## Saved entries

--*--

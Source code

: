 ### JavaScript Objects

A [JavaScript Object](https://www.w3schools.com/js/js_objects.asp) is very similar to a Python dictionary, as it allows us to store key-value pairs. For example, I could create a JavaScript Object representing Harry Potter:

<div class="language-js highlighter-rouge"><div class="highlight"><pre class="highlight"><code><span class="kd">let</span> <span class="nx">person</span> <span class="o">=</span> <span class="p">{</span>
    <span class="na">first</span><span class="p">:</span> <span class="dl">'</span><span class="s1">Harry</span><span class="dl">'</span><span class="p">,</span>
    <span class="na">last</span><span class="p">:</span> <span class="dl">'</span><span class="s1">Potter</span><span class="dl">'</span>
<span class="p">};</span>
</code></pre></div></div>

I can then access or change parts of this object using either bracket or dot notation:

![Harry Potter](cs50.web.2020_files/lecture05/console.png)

--*--

## Activity
Filter the records above for lines with "code".

## Task answer
Source code
<div class="language-js highlighter-rouge"><div class="highlight"><pre class="highlight"><code><span class="kd">let</span> <span class="nx">person</span> <span class="o">=</span> <span class="p">{</span>
</code></pre></div></div>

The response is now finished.